Proponents of organic agriculture say it leads to better soil management, uses fewer pesticides and fertilisers, and is a better protector of biodiversity. However, when it comes to increasing food production for a growing global population, others argue that organic’s lower average yields would mean clearing more land for agriculture.
According to a 2012 meta-analysis, organic crop yields average about 80% of those of conventional crops – but there is huge variation depending on the region and crop variety. The researchers found that while organic fruit trees, beans and alfalfa delivered just 5% lower yields, major cereal crops and vegetables yielded about 25% less than their conventionally grown counterparts.
They suggested that when conventional crops were near their maximum potential yields, pests and diseases in organic crops would have to be extremely well controlled to match up – factors that tend to be a greater challenge in organic agriculture.
A more recent meta-analysis published in January this year found a similar gap in the productivity of organic agriculture – an average of 19.2% – and suggested that the gap could be narrowed to 8 or 9% with different crop management techniques.
Reducing non-renewable inputs
But while much of the debate has focused on whether organic can match the yields of conventional agriculture, advocates suggest organic foods offer more long-term viability even if yields are lower.
US economist and social theorist Jeremy Rifkin, for example, suggests that global agriculture must shift toward organic in order to reduce dependence on petrochemical-based fertilisers and pesticides, which are likely to see prices skyrocket in the mid- to long-term.
However, even though organic farming avoids non-renewable inputs, the land use dilemma remains.

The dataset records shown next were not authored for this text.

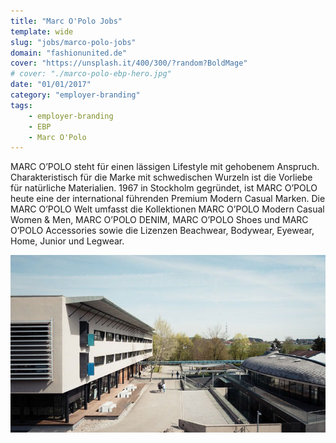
 ```yaml
---
title: "Marc O'Polo Jobs"
template: wide 
slug: "jobs/marco-polo-jobs"
domain: "fashionunited.de"
cover: "https://unsplash.it/400/300/?random?BoldMage"
# cover: "./marco-polo-ebp-hero.jpg"
date: "01/01/2017"
category: "employer-branding"
tags:
    - employer-branding
    - EBP
    - Marc O'Polo
---
```


MARC O’POLO steht für einen lässigen Lifestyle mit gehobenem Anspruch. Charakteristisch für die Marke mit schwedischen Wurzeln ist die Vorliebe für natürliche Materialien. 1967 in Stockholm gegründet, ist MARC O’POLO heute eine der international führenden Premium Modern Casual Marken. Die MARC O’POLO Welt umfasst die Kollektionen MARC O’POLO Modern Casual Women & Men, MARC O’POLO DENIM, MARC O’POLO Shoes und MARC O’POLO Accessories sowie die Lizenzen Beachwear, Bodywear, Eyewear, Home, Junior und Legwear.

![Headquarters](marco-polo-headquarters.jpg)
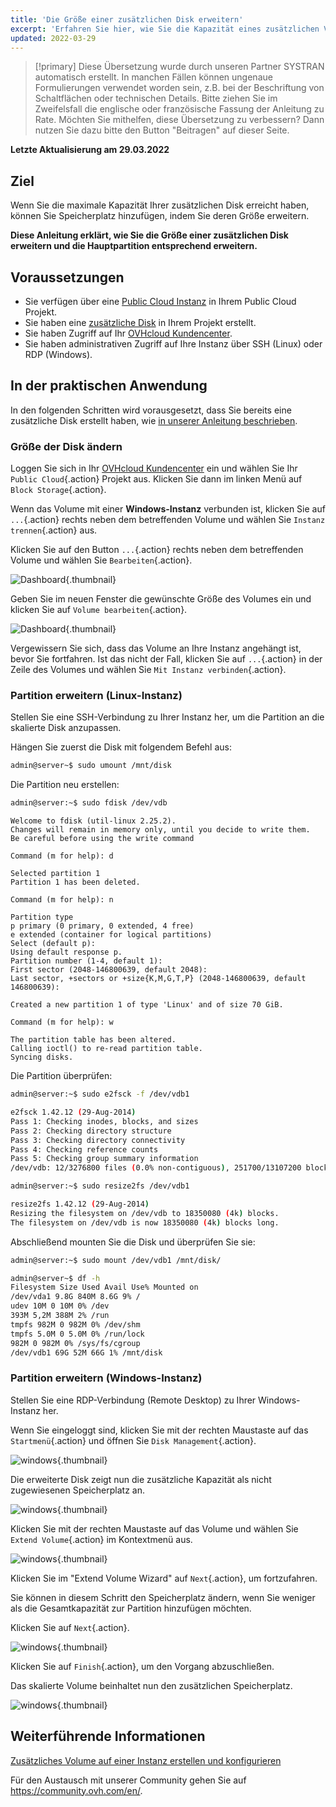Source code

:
 ```yaml
---
title: 'Die Größe einer zusätzlichen Disk erweitern'
excerpt: 'Erfahren Sie hier, wie Sie die Kapazität eines zusätzlichen Volumes vergrößern und die Hauptpartition anpassen'
updated: 2022-03-29
---
```


> [!primary]
> Diese Übersetzung wurde durch unseren Partner SYSTRAN automatisch erstellt. In manchen Fällen können ungenaue Formulierungen verwendet worden sein, z.B. bei der Beschriftung von Schaltflächen oder technischen Details. Bitte ziehen Sie im Zweifelsfall die englische oder französische Fassung der Anleitung zu Rate. Möchten Sie mithelfen, diese Übersetzung zu verbessern? Dann nutzen Sie dazu bitte den Button "Beitragen" auf dieser Seite.
>

**Letzte Aktualisierung am 29.03.2022**

## Ziel

Wenn Sie die maximale Kapazität Ihrer zusätzlichen Disk erreicht haben, können Sie Speicherplatz hinzufügen, indem Sie deren Größe erweitern. 

**Diese Anleitung erklärt, wie Sie die Größe einer zusätzlichen Disk erweitern und die Hauptpartition entsprechend erweitern.**

## Voraussetzungen

- Sie verfügen über eine [Public Cloud Instanz](https://www.ovhcloud.com/de/public-cloud) in Ihrem Public Cloud Projekt.
- Sie haben eine [zusätzliche Disk](/pages/platform/public-cloud/create_and_configure_an_additional_disk_on_an_instance) in Ihrem Projekt erstellt.
- Sie haben Zugriff auf Ihr [OVHcloud Kundencenter](https://www.ovh.com/auth/?action=gotomanager&from=https://www.ovh.de/&ovhSubsidiary=de).
- Sie haben administrativen Zugriff auf Ihre Instanz über SSH (Linux) oder RDP (Windows).

## In der praktischen Anwendung

In den folgenden Schritten wird vorausgesetzt, dass Sie bereits eine zusätzliche Disk erstellt haben, wie [in unserer Anleitung beschrieben](/pages/platform/public-cloud/create_and_configure_an_additional_disk_on_an_instance).

### Größe der Disk ändern

Loggen Sie sich in Ihr [OVHcloud Kundencenter](https://www.ovh.com/auth/?action=gotomanager&from=https://www.ovh.de/&ovhSubsidiary=de) ein und wählen Sie Ihr `Public Cloud`{.action} Projekt aus. Klicken Sie dann im linken Menü auf `Block Storage`{.action}.

Wenn das Volume mit einer **Windows-Instanz** verbunden ist, klicken Sie auf `...`{.action} rechts neben dem betreffenden Volume und wählen Sie `Instanz trennen`{.action} aus.

Klicken Sie auf den Button `...`{.action} rechts neben dem betreffenden Volume und wählen Sie `Bearbeiten`{.action}.

![Dashboard](images/increase-disk-02.png){.thumbnail}

Geben Sie im neuen Fenster die gewünschte Größe des Volumes ein und klicken Sie auf `Volume bearbeiten`{.action}.

![Dashboard](images/increase-disk-03.png){.thumbnail}

Vergewissern Sie sich, dass das Volume an Ihre Instanz angehängt ist, bevor Sie fortfahren. Ist das nicht der Fall, klicken Sie auf `...`{.action} in der Zeile des Volumes und wählen Sie `Mit Instanz verbinden`{.action}.

### Partition erweitern (Linux-Instanz)

Stellen Sie eine SSH-Verbindung zu Ihrer Instanz her, um die Partition an die skalierte Disk anzupassen.

Hängen Sie zuerst die Disk mit folgendem Befehl aus:

```bash
admin@server~$ sudo umount /mnt/disk
```

Die Partition neu erstellen:

```bash
admin@server:~$ sudo fdisk /dev/vdb
```
```console
Welcome to fdisk (util-linux 2.25.2).
Changes will remain in memory only, until you decide to write them.
Be careful before using the write command
```
```console
Command (m for help): d

Selected partition 1
Partition 1 has been deleted.
```
```console
Command (m for help): n

Partition type
p primary (0 primary, 0 extended, 4 free)
e extended (container for logical partitions)
Select (default p):
Using default response p.
Partition number (1-4, default 1):
First sector (2048-146800639, default 2048):
Last sector, +sectors or +size{K,M,G,T,P} (2048-146800639, default 146800639):

Created a new partition 1 of type 'Linux' and of size 70 GiB.
```
```console
Command (m for help): w

The partition table has been altered.
Calling ioctl() to re-read partition table.
Syncing disks.
```

Die Partition überprüfen:

```bash
admin@server:~$ sudo e2fsck -f /dev/vdb1

e2fsck 1.42.12 (29-Aug-2014)
Pass 1: Checking inodes, blocks, and sizes
Pass 2: Checking directory structure
Pass 3: Checking directory connectivity
Pass 4: Checking reference counts
Pass 5: Checking group summary information
/dev/vdb: 12/3276800 files (0.0% non-contiguous), 251700/13107200 blocks
```

```bash
admin@server:~$ sudo resize2fs /dev/vdb1

resize2fs 1.42.12 (29-Aug-2014)
Resizing the filesystem on /dev/vdb to 18350080 (4k) blocks.
The filesystem on /dev/vdb is now 18350080 (4k) blocks long.
```

Abschließend mounten Sie die Disk und überprüfen Sie sie:

```bash
admin@server:~$ sudo mount /dev/vdb1 /mnt/disk/
```

```bash
admin@server~$ df -h
Filesystem Size Used Avail Use% Mounted on
/dev/vda1 9.8G 840M 8.6G 9% /
udev 10M 0 10M 0% /dev
393M 5,2M 388M 2% /run
tmpfs 982M 0 982M 0% /dev/shm
tmpfs 5.0M 0 5.0M 0% /run/lock
982M 0 982M 0% /sys/fs/cgroup
/dev/vdb1 69G 52M 66G 1% /mnt/disk
```

### Partition erweitern (Windows-Instanz)

Stellen Sie eine RDP-Verbindung (Remote Desktop) zu Ihrer Windows-Instanz her.

Wenn Sie eingeloggt sind, klicken Sie mit der rechten Maustaste auf das `Startmenü`{.action} und öffnen Sie `Disk Management`{.action}.

![windows](images/resize-win-01.png){.thumbnail}

Die erweiterte Disk zeigt nun die zusätzliche Kapazität als nicht zugewiesenen Speicherplatz an.

![windows](images/resize-win-02.png){.thumbnail}

Klicken Sie mit der rechten Maustaste auf das Volume und wählen Sie `Extend Volume`{.action} im Kontextmenü aus.

![windows](images/resize-win-03.png){.thumbnail}

Klicken Sie im "Extend Volume Wizard" auf `Next`{.action}, um fortzufahren.

Sie können in diesem Schritt den Speicherplatz ändern, wenn Sie weniger als die Gesamtkapazität zur Partition hinzufügen möchten.

Klicken Sie auf `Next`{.action}.

![windows](images/resize-win-04.png){.thumbnail}

Klicken Sie auf `Finish`{.action}, um den Vorgang abzuschließen.

Das skalierte Volume beinhaltet nun den zusätzlichen Speicherplatz.

![windows](images/resize-win-05.png){.thumbnail}

## Weiterführende Informationen

[Zusätzliches Volume auf einer Instanz erstellen und konfigurieren](/pages/platform/public-cloud/create_and_configure_an_additional_disk_on_an_instance)

Für den Austausch mit unserer Community gehen Sie auf <https://community.ovh.com/en/>.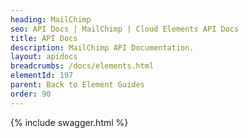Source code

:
 ```yaml
---
heading: MailChimp
seo: API Docs | MailChimp | Cloud Elements API Docs
title: API Docs
description: MailChimp API Documentation.
layout: apidocs
breadcrumbs: /docs/elements.html
elementId: 197
parent: Back to Element Guides
order: 90
---
```


{% include swagger.html %}
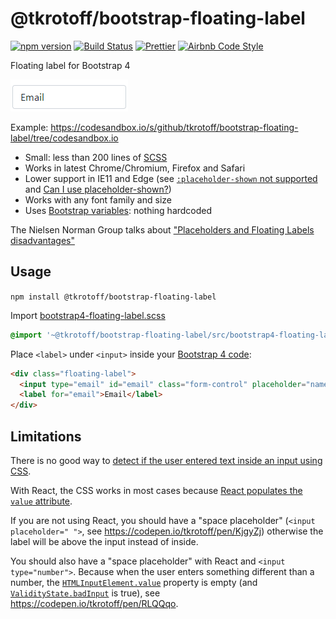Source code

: # @tkrotoff/bootstrap-floating-label

[![npm version](https://badge.fury.io/js/%40tkrotoff%2Fbootstrap-floating-label.svg)](https://www.npmjs.com/package/@tkrotoff/bootstrap-floating-label)
[![Build Status](https://travis-ci.org/tkrotoff/bootstrap-floating-label.svg?branch=master)](https://travis-ci.org/tkrotoff/bootstrap-floating-label)
[![Prettier](https://img.shields.io/badge/code_style-prettier-ff69b4.svg)](https://github.com/prettier/prettier)
[![Airbnb Code Style](https://badgen.net/badge/code%20style/airbnb/ff5a5f?icon=airbnb)](https://github.com/airbnb/javascript)

Floating label for Bootstrap 4

![demo](doc/demo.gif)

Example: https://codesandbox.io/s/github/tkrotoff/bootstrap-floating-label/tree/codesandbox.io

- Small: less than 200 lines of [SCSS](src/bootstrap4-floating-label.scss)
- Works in latest Chrome/Chromium, Firefox and Safari
- Lower support in IE11 and Edge (see [`:placeholder-shown` not supported](https://wpdev.uservoice.com/forums/257854-microsoft-edge-developer/suggestions/12435951) and [Can I use placeholder-shown?](https://caniuse.com/#search=placeholder-shown))
- Works with any font family and size
- Uses [Bootstrap variables](https://getbootstrap.com/docs/4.3/getting-started/theming/#variable-defaults): nothing hardcoded

The Nielsen Norman Group talks about ["Placeholders and Floating Labels disadvantages"](https://www.nngroup.com/articles/form-design-placeholders/)

## Usage

`npm install @tkrotoff/bootstrap-floating-label`

Import [bootstrap4-floating-label.scss](src/bootstrap4-floating-label.scss)

```SCSS
@import '~@tkrotoff/bootstrap-floating-label/src/bootstrap4-floating-label';
```

Place `<label>` under `<input>` inside your [Bootstrap 4 code](https://getbootstrap.com/docs/4.1/components/forms/):

```HTML
<div class="floating-label">
  <input type="email" id="email" class="form-control" placeholder="name@example.com">
  <label for="email">Email</label>
</div>
```

## Limitations

There is no good way to [detect if the user entered text inside an input using CSS](https://stackoverflow.com/q/16952526).

With React, the CSS works in most cases because [React populates the `value` attribute](https://github.com/facebook/react/issues/11896).

If you are not using React, you should have a "space placeholder" (`<input placeholder=" ">`, see https://codepen.io/tkrotoff/pen/KjgyZj) otherwise the label will be above the input instead of inside.

You should also have a "space placeholder" with React and `<input type="number">`.
Because when the user enters something different than a number, the [`HTMLInputElement.value`](https://developer.mozilla.org/en-US/docs/Web/API/HTMLInputElement) property is empty (and [`ValidityState.badInput`](https://developer.mozilla.org/en-US/docs/Web/API/ValidityState) is true), see https://codepen.io/tkrotoff/pen/RLQQqo.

NGO Forest Trends claims that more than 70% of tropical deforestation since 2000 was for agricultural conversion, and more than 6m hectares of tropical rainforest are lost each year.

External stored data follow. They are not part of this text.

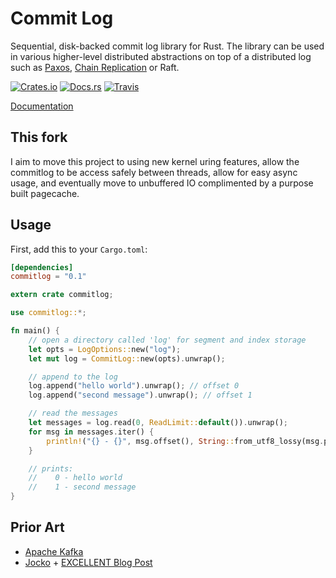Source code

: # Commit Log

Sequential, disk-backed commit log library for Rust. The library can be used in various higher-level distributed abstractions on top of a distributed log such as [Paxos](https://github.com/zowens/paxos-rs), [Chain Replication](https://github.com/zowens/chain-replication) or Raft.

[![Crates.io](https://img.shields.io/crates/v/commitlog.svg?maxAge=2592000)](https://crates.io/crates/commitlog)
[![Docs.rs](https://docs.rs/commitlog/badge.svg)](https://docs.rs/commitlog/)
[![Travis](https://travis-ci.org/zowens/commitlog.svg?branch=master)](https://travis-ci.org/zowens/commitlog/)

[Documentation](https://docs.rs/commitlog/)

## This fork

I aim to move this project to using new kernel uring features, allow the commitlog to be access safely between threads, allow for easy async usage, and eventually move to unbuffered IO complimented by a purpose built pagecache.

## Usage

First, add this to your `Cargo.toml`:

```toml
[dependencies]
commitlog = "0.1"
```

```rust
extern crate commitlog;

use commitlog::*;

fn main() {
    // open a directory called 'log' for segment and index storage
    let opts = LogOptions::new("log");
    let mut log = CommitLog::new(opts).unwrap();

    // append to the log
    log.append("hello world").unwrap(); // offset 0
    log.append("second message").unwrap(); // offset 1

    // read the messages
    let messages = log.read(0, ReadLimit::default()).unwrap();
    for msg in messages.iter() {
        println!("{} - {}", msg.offset(), String::from_utf8_lossy(msg.payload()));
    }

    // prints:
    //    0 - hello world
    //    1 - second message
}

```

## Prior Art
* [Apache Kafka](https://kafka.apache.org/)
* [Jocko](https://github.com/travisjeffery/jocko) + [EXCELLENT Blog Post](https://medium.com/the-hoard/how-kafkas-storage-internals-work-3a29b02e026)
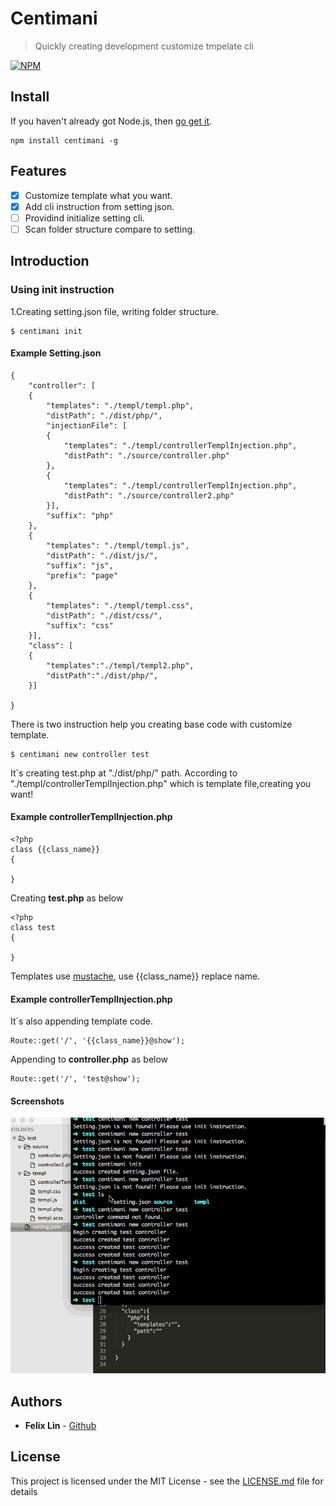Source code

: # Centimani

>Quickly creating development customize tmpelate cli

[![NPM](https://nodei.co/npm/centimani.png?downloads&downloadRank)](https://nodei.co/npm/centimani/)

## Install

If you haven't already got Node.js, then [go get it](http://nodejs.org/).

```
npm install centimani -g
```

## Features

- [x] Customize template what you want.  
- [x] Add cli instruction from setting json.
- [ ] Providind initialize setting cli. 
- [ ] Scan folder structure compare to setting.

## Introduction

### Using init instruction

1.Creating setting.json file, writing folder structure.
	
	$ centimani init

#### Example Setting.json 
	{
	    "controller": [
	    {
	        "templates": "./templ/templ.php",
	        "distPath": "./dist/php/",
	        "injectionFile": [
	        {
	            "templates": "./templ/controllerTemplInjection.php",
	            "distPath": "./source/controller.php"
	        },
	        {
	            "templates": "./templ/controllerTemplInjection.php",
	            "distPath": "./source/controller2.php"
	        }],
	        "suffix": "php"
	    },
	    {
	        "templates": "./templ/templ.js",
	        "distPath": "./dist/js/",
	        "suffix": "js",
	        "prefix": "page"
	    },
	    {
	        "templates": "./templ/templ.css",
	        "distPath": "./dist/css/",
	        "suffix": "css"
	    }],
	    "class": [
	    {
	        "templates":"./templ/templ2.php",
	        "distPath":"./dist/php/",
	    }]

	}
	
There is two instruction help you creating base code with customize template.

	$ centimani new controller test

It`s creating test.php at "./dist/php/" path.
According to "./templ/controllerTemplInjection.php" which is template file,creating you want!

#### Example controllerTemplInjection.php 

	<?php
	class {{class_name}}
	{
	    
	}

Creating **test.php** as below

	<?php
	class test
	{
	    
	}

Templates use [mustache](https://github.com/janl/mustache.js/), use {{class_name}} replace name. 

#### Example controllerTemplInjection.php

It`s also appending template code.

	Route::get('/', '{{class_name}}@show');
	
Appending to **controller.php** as below
	
	Route::get('/', 'test@show');


#### Screenshots

![Sample](https://github.com/FelixLinBH/Centimani/blob/master/example.gif?raw=true)


## Authors

* **Felix Lin** - [Github](https://github.com/FelixLinBH)

## License

This project is licensed under the MIT License - see the [LICENSE.md](LICENSE) file for details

Any move toward more organic systems therefore would need to reduce land use, rather than increase it – a big challenge when the Food and Agriculture Organisation (FAO) estimates that food production will need to double by 2050.

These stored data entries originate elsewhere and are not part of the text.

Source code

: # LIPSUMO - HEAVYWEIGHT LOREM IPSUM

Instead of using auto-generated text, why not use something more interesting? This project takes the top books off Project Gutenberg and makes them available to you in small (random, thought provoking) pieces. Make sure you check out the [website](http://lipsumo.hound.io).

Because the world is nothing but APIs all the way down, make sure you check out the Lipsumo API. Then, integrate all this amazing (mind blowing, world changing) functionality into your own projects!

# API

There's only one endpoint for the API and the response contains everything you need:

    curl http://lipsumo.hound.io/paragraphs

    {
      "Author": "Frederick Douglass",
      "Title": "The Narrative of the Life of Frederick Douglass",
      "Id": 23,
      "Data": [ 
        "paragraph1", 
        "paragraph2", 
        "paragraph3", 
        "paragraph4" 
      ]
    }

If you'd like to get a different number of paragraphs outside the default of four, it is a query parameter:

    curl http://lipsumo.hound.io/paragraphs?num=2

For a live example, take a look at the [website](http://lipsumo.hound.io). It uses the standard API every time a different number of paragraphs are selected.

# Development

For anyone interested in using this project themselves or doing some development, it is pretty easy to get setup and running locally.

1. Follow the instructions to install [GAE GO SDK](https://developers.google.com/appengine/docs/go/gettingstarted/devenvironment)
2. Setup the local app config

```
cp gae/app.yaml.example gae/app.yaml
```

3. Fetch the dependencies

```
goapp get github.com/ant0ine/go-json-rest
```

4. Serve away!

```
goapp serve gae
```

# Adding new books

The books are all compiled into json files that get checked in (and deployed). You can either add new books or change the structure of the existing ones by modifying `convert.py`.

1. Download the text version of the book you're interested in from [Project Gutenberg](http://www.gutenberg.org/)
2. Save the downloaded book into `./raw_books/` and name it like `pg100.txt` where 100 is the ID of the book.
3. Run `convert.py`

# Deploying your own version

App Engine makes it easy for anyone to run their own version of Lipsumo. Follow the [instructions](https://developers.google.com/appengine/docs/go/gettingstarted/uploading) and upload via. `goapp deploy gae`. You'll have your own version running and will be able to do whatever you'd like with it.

Food waste may be a significant part of the equation. One in three forkfuls of food is wasted or lost before it reaches the consumer, according to the FAO, so waste reduction could be a way to increase the amount of food on the average plate without having to cut down forest. But without waste reduction, ways to increase crop yields seem vital to our future ability to feed the planet.
Finally, the argument over whether the planet has enough land to sustain more cropland also assumes that dietary patterns will remain constant over the coming decades, but Western diets, at least, increasingly are moving away from meat consumption, which uses more grain than plant-based diets. With 40% of the world’s grain already being used for feed – estimated to increase to 60% by 2050, according to the FAO – a shift away from animal products could make organic agriculture a more viable mainstream option.
A third way?
While debate over organic’s role in future food production tends to pit organic against conventional farming, conservation farming may provide a compromise. It doesn’t explicitly prohibit any farming practices, but encourages soil and water conservation and the use of mulch to minimise runoff and erosion.
The FAO has called it “a concept for resource-saving agricultural crop production that strives to achieve acceptable profits together with high and sustained production levels while concurrently conserving the environment”.
Even UK-based organic advocacy organisation, The Soil Association, has argued that sustainable agriculture does not necessarily begin with organic production. Its chief executive, Helen Browning, said at a conference in 2013 that good food was about how it is produced – but said The Soil Association had sometimes become too associated with campaigns against genetic modification or pesticides.
“Unless we deliver positive real world solutions, policies that are genuinely likely to stand up, we will have failed,” she said. “I want us much more to be known for what we are for, rather than what we are against.”
According to Eurostat, only about 4% of agricultural land in Europe is organically managed, despite consumers’ willingness to pay a premium for organic foods in many markets. The European organic market has increased fourfold over the past decade according to EU figures, but organic agricultural land has only doubled over the same period.